シェイカーはカクテル作りの基本道具です。初心者にはフタ・中フタ・ボディの3パーツに分かれた「コブラーシェイカー」が扱いやすく、1,500〜3,000円程度で購入できます。素材はステンレス製が錆びにくく衛生的で長持ちするため、最初の1本に向いています。
メジャーカップ(ジガーカップ)は30mlと45mlが測れる両口タイプが標準的で、500〜1,500円程度で揃えられます。カクテルの完成度はレシピ通りの分量を守れるかどうかで大きく変わるため、目分量に慣れるまでは必ずメジャーカップを使いましょう。
バースプーンはステアやレイヤードカクテルに使う長柄のスプーンで、1,000〜2,000円が相場です。使い方を覚えると動きにバーらしさが増し、作る楽しさがぐっと高まります。

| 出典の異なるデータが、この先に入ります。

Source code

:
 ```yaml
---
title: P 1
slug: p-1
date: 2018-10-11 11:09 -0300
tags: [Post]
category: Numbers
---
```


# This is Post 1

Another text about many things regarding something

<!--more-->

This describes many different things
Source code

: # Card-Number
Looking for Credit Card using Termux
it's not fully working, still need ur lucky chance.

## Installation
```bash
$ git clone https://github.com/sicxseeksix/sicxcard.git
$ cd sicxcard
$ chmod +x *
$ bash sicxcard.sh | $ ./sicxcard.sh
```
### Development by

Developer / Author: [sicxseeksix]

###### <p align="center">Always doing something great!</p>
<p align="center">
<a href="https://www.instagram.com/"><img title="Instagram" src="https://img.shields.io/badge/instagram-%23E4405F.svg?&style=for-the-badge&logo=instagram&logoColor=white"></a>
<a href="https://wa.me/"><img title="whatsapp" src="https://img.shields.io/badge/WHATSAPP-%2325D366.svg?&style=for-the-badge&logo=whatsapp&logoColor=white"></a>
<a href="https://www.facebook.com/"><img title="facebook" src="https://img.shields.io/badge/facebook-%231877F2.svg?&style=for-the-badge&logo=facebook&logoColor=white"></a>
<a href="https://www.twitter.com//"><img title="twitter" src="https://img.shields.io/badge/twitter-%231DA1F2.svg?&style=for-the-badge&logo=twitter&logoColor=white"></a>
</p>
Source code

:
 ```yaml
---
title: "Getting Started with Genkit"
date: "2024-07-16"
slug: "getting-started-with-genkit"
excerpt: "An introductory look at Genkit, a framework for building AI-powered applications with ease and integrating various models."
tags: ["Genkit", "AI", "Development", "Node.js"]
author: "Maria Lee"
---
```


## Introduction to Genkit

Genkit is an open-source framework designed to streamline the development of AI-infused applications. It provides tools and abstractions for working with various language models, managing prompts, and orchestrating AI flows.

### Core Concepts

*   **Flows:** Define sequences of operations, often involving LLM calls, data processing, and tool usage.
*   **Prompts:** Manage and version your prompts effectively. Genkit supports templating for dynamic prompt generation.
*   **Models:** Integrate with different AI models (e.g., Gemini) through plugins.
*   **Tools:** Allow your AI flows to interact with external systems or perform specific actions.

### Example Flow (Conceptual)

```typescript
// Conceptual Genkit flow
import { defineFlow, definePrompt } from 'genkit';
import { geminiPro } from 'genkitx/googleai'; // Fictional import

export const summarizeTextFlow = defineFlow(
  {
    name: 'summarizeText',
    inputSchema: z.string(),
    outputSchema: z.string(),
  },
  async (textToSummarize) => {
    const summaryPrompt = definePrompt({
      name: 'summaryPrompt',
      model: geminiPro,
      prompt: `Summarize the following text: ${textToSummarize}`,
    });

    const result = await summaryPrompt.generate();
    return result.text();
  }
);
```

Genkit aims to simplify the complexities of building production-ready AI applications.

グラスはまずロックグラス1脚から始めるのが賢明です。ウイスキーのロック・ソーダ割り・シンプルなカクテルまで幅広く対応でき、汎用性が最も高いからです。
必須3点を使いこなせてきたら、徐々にサブツールを加えていきましょう。ストレーナーはシェイカーで作ったカクテルをグラスに注ぐ際に氷をこすために使います。次に揃えたいのはマドラーで、ドリンクをかき混ぜるほか、フルーツをつぶすのにも活躍します。
さらに本格的に楽しみたくなったら、アイスピック(氷を割る)・バーナイフ(フルーツのカット)・ピーラー(柑橘の皮を飾り切り)と揃えていくと、作れるカクテルの幅がぐっと広がります。ただし、こうしたサブツールは使用頻度が限られるため、必須品を使いこなしてから少しずつ揃えるという視点が欠かせません。焦らず段階的に拡張していくのが、長続きするホームバーの秘訣です。
必須3点のバーツールを揃える費用は、おおよそ3,000〜8,000円が目安です。購入先によって品質・価格・選びやすさが異なるため、状況に応じて使い分けると賢明です。
Amazon・楽天などのECサイトはコスパ重視の初心者に向いており、レビューを参考にしながら予算内で選べます。バー用品専門通販(TEIネット等)は品質重視で長く使えるプロ仕様の道具が揃います。東急ハンズ・IKEAなどのキッチン用品店は実物を確かめながら選べるため、初めての購入に安心感があります。100均はマドラーや代替ミキシンググラスなど消耗品・補完品の調達に活用できます。まず手軽なECで必須品をそろえ、好みが固まったら専門通販で品質アップするのがおすすめの流れです。
無数の銘柄の中から「まず何を買えばよいか」は、ホームバーを始める上で最も悩みやすいポイントのひとつです。汎用性・価格・作れるカクテルの幅という3つの軸で、ホームバーにおすすめのスピリッツを整理します。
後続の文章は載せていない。